Action item> Filter the entries for the string "deployment". Copy each line that has it.
━━━━━━
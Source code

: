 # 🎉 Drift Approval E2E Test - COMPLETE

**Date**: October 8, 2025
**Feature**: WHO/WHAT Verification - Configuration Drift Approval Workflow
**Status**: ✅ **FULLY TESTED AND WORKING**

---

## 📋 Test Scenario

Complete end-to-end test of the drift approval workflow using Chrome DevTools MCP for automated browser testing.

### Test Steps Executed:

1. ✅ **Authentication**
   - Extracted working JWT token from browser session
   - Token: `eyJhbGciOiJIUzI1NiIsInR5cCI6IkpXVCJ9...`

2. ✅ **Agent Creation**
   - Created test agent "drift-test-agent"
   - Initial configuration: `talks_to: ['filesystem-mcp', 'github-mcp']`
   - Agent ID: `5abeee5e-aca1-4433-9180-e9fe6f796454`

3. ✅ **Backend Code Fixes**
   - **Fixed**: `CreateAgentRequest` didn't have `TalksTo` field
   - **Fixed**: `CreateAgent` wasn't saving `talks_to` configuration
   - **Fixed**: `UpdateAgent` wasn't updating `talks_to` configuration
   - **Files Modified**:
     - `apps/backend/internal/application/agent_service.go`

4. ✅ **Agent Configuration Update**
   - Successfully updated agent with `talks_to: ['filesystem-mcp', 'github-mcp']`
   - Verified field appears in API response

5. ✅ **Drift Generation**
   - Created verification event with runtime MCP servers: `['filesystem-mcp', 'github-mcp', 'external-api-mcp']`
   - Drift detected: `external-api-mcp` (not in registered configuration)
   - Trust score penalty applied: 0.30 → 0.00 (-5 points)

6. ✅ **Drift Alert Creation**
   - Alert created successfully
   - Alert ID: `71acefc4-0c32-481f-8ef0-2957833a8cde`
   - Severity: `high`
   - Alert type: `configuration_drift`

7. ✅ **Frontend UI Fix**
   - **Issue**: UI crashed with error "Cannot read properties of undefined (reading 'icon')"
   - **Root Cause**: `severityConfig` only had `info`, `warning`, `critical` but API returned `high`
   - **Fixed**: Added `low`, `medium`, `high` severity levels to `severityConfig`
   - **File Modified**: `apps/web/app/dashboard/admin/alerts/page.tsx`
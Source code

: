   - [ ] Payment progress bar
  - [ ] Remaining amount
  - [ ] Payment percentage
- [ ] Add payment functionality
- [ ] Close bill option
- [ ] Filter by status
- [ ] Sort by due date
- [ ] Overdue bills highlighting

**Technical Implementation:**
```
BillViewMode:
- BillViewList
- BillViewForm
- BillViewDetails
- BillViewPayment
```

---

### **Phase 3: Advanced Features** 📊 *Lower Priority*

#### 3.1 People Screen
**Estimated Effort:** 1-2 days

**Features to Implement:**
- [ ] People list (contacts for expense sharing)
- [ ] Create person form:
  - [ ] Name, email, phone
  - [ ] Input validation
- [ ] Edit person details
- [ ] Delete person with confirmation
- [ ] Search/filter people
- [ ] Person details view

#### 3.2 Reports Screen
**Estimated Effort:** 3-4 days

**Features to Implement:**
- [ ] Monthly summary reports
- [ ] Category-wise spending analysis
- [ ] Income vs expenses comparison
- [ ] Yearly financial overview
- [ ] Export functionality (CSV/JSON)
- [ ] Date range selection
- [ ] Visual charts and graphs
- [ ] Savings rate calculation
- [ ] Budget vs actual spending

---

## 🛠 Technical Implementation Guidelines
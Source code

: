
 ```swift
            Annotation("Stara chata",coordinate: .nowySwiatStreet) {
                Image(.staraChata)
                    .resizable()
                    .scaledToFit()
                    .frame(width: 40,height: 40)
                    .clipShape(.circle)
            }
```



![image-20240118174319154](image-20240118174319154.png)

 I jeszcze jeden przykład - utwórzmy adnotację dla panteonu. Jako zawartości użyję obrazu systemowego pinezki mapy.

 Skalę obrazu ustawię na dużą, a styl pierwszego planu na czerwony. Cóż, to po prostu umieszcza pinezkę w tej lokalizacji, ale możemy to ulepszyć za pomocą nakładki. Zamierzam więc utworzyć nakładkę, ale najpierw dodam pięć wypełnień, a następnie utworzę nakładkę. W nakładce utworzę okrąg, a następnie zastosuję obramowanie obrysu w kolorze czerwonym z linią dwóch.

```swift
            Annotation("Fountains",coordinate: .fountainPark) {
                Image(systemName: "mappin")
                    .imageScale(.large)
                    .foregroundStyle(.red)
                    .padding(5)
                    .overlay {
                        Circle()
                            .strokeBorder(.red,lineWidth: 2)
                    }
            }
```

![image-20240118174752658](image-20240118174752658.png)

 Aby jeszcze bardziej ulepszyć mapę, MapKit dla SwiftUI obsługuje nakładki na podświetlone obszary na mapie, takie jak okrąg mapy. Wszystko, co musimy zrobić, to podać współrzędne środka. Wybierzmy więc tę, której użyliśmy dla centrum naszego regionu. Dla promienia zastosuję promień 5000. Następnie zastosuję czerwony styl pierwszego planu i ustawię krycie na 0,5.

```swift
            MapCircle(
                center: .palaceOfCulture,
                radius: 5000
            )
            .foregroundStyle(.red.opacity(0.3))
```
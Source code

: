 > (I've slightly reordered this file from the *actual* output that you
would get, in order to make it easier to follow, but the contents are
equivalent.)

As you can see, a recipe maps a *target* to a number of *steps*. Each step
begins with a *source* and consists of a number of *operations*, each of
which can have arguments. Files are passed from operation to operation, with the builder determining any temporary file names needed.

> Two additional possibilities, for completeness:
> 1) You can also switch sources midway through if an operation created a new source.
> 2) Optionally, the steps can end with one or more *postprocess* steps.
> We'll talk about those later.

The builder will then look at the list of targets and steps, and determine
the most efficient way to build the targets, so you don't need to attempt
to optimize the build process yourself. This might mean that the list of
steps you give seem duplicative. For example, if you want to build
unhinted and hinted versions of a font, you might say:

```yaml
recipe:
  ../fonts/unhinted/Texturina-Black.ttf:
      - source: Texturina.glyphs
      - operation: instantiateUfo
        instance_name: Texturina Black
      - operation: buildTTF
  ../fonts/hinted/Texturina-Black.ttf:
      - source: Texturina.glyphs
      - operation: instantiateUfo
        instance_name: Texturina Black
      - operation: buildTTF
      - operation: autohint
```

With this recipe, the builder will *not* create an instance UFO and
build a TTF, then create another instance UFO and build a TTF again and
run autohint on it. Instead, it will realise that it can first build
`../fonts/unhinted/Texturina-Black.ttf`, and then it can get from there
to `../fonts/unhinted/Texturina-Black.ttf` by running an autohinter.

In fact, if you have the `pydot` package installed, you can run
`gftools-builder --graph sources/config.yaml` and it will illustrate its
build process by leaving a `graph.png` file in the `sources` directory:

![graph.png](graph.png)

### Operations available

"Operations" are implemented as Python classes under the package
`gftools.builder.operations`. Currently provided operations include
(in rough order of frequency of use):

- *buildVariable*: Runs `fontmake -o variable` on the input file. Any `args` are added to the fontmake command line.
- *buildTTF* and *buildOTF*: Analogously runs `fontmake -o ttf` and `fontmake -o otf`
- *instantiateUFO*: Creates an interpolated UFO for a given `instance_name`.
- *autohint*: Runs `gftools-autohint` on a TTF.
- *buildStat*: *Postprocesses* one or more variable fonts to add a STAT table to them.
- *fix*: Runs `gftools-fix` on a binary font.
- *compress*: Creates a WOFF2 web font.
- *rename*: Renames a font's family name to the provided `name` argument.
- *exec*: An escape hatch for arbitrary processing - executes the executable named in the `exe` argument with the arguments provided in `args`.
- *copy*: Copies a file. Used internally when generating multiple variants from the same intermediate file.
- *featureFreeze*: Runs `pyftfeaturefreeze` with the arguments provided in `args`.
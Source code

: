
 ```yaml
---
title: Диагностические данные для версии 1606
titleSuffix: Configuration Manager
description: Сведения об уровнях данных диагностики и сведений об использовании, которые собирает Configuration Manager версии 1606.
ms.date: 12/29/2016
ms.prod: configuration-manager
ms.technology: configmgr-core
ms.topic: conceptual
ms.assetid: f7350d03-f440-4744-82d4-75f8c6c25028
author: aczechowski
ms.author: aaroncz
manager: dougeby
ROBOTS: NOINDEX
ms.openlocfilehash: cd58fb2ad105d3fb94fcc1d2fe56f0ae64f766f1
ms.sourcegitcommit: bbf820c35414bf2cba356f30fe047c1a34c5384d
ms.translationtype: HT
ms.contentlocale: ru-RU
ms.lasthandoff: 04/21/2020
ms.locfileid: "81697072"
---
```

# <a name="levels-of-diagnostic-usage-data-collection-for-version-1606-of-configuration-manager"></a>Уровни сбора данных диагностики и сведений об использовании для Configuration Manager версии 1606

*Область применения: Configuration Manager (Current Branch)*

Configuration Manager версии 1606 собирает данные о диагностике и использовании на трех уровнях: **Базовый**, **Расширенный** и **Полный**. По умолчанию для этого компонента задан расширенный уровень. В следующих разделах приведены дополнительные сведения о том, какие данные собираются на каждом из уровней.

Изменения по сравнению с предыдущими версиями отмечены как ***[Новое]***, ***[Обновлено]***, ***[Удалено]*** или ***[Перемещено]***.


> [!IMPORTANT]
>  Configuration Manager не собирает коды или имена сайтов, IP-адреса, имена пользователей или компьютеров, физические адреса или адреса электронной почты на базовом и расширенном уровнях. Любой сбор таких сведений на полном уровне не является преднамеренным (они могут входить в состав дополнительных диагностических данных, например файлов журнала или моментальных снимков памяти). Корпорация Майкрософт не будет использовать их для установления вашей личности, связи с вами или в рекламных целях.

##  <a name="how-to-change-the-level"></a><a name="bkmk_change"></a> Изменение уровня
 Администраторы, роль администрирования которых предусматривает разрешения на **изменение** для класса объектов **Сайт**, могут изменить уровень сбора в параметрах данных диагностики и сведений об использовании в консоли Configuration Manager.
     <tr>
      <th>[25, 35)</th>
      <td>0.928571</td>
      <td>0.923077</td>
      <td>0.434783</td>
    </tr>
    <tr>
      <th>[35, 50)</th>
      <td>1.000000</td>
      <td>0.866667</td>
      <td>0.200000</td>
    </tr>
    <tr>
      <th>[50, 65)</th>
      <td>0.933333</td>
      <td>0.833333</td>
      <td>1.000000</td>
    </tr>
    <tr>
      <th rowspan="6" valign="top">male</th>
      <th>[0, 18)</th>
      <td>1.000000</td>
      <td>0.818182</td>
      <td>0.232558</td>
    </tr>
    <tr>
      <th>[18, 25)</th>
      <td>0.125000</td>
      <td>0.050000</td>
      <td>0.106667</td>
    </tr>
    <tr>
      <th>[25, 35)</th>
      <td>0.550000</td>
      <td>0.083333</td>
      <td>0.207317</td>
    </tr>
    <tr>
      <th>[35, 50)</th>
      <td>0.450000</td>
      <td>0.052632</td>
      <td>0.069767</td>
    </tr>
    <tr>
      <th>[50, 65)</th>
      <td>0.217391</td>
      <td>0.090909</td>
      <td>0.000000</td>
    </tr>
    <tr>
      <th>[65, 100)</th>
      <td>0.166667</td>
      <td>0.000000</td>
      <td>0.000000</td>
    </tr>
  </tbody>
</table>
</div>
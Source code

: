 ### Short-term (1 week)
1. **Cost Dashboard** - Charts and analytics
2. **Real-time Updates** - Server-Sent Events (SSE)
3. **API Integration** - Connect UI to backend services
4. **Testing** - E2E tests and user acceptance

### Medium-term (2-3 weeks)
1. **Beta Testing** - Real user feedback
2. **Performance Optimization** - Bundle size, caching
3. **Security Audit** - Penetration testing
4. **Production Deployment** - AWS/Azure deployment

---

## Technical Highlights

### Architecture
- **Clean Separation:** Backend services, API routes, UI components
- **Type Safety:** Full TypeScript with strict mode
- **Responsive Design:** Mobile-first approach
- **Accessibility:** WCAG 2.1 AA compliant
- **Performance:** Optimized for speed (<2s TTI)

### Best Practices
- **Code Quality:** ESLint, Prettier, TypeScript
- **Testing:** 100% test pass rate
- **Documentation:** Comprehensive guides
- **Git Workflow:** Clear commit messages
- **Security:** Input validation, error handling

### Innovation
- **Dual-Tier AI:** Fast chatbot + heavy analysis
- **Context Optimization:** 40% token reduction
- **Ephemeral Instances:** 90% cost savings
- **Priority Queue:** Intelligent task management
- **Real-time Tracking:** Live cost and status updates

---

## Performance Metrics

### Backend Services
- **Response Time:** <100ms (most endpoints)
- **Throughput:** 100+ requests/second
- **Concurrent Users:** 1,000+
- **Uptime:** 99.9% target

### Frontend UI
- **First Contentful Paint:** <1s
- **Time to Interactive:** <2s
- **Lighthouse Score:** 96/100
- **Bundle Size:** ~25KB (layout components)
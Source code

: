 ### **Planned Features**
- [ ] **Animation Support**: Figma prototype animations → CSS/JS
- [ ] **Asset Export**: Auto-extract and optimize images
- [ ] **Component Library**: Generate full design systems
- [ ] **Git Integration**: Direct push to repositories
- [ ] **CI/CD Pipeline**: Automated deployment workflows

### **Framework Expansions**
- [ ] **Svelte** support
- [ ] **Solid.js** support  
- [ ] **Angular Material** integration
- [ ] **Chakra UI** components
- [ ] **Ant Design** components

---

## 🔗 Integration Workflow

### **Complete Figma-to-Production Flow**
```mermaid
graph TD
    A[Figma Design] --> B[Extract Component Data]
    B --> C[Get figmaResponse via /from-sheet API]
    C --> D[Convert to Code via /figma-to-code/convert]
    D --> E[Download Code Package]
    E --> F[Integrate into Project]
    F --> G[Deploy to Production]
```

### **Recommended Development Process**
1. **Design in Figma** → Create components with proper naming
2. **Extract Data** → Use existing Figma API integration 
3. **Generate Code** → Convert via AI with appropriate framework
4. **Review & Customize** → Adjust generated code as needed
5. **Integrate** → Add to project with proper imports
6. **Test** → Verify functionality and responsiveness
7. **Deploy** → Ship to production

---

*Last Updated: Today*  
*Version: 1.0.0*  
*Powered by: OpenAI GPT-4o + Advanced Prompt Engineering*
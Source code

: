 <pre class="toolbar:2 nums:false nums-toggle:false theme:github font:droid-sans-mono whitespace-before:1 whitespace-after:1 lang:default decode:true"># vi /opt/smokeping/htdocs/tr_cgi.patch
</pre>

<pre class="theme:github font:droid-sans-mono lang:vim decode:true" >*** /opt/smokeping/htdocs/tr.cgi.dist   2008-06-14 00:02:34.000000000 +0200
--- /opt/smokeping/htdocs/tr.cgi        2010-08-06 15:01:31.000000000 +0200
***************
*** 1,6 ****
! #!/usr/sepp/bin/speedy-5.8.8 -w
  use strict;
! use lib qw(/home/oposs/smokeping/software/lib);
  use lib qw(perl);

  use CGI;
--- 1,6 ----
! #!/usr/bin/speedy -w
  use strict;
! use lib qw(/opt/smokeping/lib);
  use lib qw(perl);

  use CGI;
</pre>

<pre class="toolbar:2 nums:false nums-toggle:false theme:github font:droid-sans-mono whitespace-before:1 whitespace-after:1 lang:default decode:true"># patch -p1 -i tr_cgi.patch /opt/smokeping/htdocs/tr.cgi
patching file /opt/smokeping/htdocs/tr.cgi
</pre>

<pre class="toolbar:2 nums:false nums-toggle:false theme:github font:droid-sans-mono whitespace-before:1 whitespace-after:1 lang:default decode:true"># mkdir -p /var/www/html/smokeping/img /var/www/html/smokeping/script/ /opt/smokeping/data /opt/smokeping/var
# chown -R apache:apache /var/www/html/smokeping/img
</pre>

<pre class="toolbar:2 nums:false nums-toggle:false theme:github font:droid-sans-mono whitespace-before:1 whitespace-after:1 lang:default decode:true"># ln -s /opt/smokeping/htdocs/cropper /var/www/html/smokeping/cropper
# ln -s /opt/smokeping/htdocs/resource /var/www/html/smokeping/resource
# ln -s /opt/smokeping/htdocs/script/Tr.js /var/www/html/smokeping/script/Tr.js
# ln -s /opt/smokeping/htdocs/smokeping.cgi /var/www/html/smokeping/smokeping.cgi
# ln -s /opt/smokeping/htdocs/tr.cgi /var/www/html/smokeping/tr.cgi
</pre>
━━━━━━
Answer to this task>
4. **Production Deployment** - AWS/Azure deployment
- [ ] **CI/CD Pipeline**: Automated deployment workflows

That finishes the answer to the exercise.